**AIM OF THE EXERCISE:** A verbatim reproduction of every entry is the expected answer.

(INFORMATION Opens)

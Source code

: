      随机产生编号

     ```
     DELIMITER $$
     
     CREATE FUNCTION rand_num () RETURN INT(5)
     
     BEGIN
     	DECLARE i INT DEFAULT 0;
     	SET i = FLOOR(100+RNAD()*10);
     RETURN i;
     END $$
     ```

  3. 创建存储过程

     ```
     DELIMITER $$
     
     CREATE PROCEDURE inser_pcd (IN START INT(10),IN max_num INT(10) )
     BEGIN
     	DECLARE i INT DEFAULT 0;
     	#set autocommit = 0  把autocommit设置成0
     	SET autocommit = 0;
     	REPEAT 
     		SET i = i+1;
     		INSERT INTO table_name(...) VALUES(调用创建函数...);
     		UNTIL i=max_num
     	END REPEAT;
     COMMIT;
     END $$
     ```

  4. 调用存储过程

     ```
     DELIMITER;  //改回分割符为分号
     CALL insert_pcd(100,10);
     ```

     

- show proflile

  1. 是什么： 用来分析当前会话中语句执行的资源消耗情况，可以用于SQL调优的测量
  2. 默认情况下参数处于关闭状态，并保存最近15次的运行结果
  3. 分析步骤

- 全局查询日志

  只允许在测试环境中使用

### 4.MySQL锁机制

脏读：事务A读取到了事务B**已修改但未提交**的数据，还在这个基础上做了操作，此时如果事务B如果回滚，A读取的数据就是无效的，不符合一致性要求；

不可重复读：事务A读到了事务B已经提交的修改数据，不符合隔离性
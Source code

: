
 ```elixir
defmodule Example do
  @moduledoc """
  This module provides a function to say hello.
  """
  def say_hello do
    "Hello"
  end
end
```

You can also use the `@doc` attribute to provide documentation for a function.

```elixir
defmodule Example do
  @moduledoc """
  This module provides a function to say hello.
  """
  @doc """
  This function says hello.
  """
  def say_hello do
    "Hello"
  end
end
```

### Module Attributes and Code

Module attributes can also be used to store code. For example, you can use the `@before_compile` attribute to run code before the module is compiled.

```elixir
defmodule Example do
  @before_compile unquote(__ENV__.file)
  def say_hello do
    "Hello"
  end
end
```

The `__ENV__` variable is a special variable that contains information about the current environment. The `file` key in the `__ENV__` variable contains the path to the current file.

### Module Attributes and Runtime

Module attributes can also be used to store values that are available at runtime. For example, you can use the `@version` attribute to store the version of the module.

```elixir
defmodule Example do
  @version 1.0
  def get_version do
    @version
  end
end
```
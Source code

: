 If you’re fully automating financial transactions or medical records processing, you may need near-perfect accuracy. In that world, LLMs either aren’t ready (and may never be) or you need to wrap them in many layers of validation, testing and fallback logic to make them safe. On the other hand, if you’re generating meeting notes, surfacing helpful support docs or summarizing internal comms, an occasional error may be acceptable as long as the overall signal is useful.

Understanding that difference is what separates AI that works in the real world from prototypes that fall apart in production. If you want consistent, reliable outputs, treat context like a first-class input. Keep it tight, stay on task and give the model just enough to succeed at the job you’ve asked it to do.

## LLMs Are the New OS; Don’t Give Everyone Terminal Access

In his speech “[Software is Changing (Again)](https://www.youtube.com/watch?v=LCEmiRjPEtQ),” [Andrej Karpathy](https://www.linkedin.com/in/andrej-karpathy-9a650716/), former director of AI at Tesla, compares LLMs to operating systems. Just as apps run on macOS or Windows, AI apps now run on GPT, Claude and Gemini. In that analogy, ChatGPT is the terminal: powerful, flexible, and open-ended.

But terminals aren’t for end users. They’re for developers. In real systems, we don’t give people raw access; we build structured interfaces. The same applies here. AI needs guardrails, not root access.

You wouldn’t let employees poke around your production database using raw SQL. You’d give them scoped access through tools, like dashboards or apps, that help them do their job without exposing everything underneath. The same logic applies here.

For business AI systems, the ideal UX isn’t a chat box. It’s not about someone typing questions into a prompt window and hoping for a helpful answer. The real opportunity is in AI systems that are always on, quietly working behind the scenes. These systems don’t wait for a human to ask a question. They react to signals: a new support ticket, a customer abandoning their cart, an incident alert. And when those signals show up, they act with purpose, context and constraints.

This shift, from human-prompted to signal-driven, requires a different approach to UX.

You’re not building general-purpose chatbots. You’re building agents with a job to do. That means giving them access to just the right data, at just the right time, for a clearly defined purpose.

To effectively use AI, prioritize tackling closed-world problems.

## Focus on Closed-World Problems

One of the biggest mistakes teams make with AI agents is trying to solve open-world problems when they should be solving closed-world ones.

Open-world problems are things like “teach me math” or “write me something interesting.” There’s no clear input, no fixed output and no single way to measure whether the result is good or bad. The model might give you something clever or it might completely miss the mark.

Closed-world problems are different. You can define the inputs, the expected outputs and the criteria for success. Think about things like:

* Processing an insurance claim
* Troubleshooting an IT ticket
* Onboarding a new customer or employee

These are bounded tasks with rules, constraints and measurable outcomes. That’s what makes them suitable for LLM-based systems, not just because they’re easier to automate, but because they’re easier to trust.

(INFORMATION Closes)

**ANSWER SECTION:**
Source code

:      随机产生编号

     ```
     DELIMITER $$
     
     CREATE FUNCTION rand_num () RETURN INT(5)
     
     BEGIN
     	DECLARE i INT DEFAULT 0;
     	SET i = FLOOR(100+RNAD()*10);
     RETURN i;
     END $$
     ```

  3. 创建存储过程

     ```
     DELIMITER $$
     
     CREATE PROCEDURE inser_pcd (IN START INT(10),IN max_num INT(10) )
     BEGIN
     	DECLARE i INT DEFAULT 0;
     	#set autocommit = 0  把autocommit设置成0
     	SET autocommit = 0;
     	REPEAT 
     		SET i = i+1;
     		INSERT INTO table_name(...) VALUES(调用创建函数...);
     		UNTIL i=max_num
     	END REPEAT;
     COMMIT;
     END $$
     ```

  4. 调用存储过程

     ```
     DELIMITER;  //改回分割符为分号
     CALL insert_pcd(100,10);
     ```

     

- show proflile

  1. 是什么： 用来分析当前会话中语句执行的资源消耗情况，可以用于SQL调优的测量
  2. 默认情况下参数处于关闭状态，并保存最近15次的运行结果
  3. 分析步骤

- 全局查询日志

  只允许在测试环境中使用

### 4.MySQL锁机制

脏读：事务A读取到了事务B**已修改但未提交**的数据，还在这个基础上做了操作，此时如果事务B如果回滚，A读取的数据就是无效的，不符合一致性要求；

不可重复读：事务A读到了事务B已经提交的修改数据，不符合隔离性
Source code

:
 ```elixir
defmodule Example do
  @moduledoc """
  This module provides a function to say hello.
  """
  def say_hello do
    "Hello"
  end
end
```

You can also use the `@doc` attribute to provide documentation for a function.

```elixir
defmodule Example do
  @moduledoc """
  This module provides a function to say hello.
  """
  @doc """
  This function says hello.
  """
  def say_hello do
    "Hello"
  end
end
```

### Module Attributes and Code

Module attributes can also be used to store code. For example, you can use the `@before_compile` attribute to run code before the module is compiled.

```elixir
defmodule Example do
  @before_compile unquote(__ENV__.file)
  def say_hello do
    "Hello"
  end
end
```

The `__ENV__` variable is a special variable that contains information about the current environment. The `file` key in the `__ENV__` variable contains the path to the current file.

### Module Attributes and Runtime

Module attributes can also be used to store values that are available at runtime. For example, you can use the `@version` attribute to store the version of the module.

```elixir
defmodule Example do
  @version 1.0
  def get_version do
    @version
  end
end
```
Source code

: If you’re fully automating financial transactions or medical records processing, you may need near-perfect accuracy. In that world, LLMs either aren’t ready (and may never be) or you need to wrap them in many layers of validation, testing and fallback logic to make them safe. On the other hand, if you’re generating meeting notes, surfacing helpful support docs or summarizing internal comms, an occasional error may be acceptable as long as the overall signal is useful.

Understanding that difference is what separates AI that works in the real world from prototypes that fall apart in production. If you want consistent, reliable outputs, treat context like a first-class input. Keep it tight, stay on task and give the model just enough to succeed at the job you’ve asked it to do.

## LLMs Are the New OS; Don’t Give Everyone Terminal Access

In his speech “[Software is Changing (Again)](https://www.youtube.com/watch?v=LCEmiRjPEtQ),” [Andrej Karpathy](https://www.linkedin.com/in/andrej-karpathy-9a650716/), former director of AI at Tesla, compares LLMs to operating systems. Just as apps run on macOS or Windows, AI apps now run on GPT, Claude and Gemini. In that analogy, ChatGPT is the terminal: powerful, flexible, and open-ended.

But terminals aren’t for end users. They’re for developers. In real systems, we don’t give people raw access; we build structured interfaces. The same applies here. AI needs guardrails, not root access.

You wouldn’t let employees poke around your production database using raw SQL. You’d give them scoped access through tools, like dashboards or apps, that help them do their job without exposing everything underneath. The same logic applies here.

For business AI systems, the ideal UX isn’t a chat box. It’s not about someone typing questions into a prompt window and hoping for a helpful answer. The real opportunity is in AI systems that are always on, quietly working behind the scenes. These systems don’t wait for a human to ask a question. They react to signals: a new support ticket, a customer abandoning their cart, an incident alert. And when those signals show up, they act with purpose, context and constraints.

This shift, from human-prompted to signal-driven, requires a different approach to UX.

You’re not building general-purpose chatbots. You’re building agents with a job to do. That means giving them access to just the right data, at just the right time, for a clearly defined purpose.

To effectively use AI, prioritize tackling closed-world problems.

## Focus on Closed-World Problems

One of the biggest mistakes teams make with AI agents is trying to solve open-world problems when they should be solving closed-world ones.

Open-world problems are things like “teach me math” or “write me something interesting.” There’s no clear input, no fixed output and no single way to measure whether the result is good or bad. The model might give you something clever or it might completely miss the mark.

Closed-world problems are different. You can define the inputs, the expected outputs and the criteria for success. Think about things like:

* Processing an insurance claim
* Troubleshooting an IT ticket
* Onboarding a new customer or employee

These are bounded tasks with rules, constraints and measurable outcomes. That’s what makes them suitable for LLM-based systems, not just because they’re easier to automate, but because they’re easier to trust.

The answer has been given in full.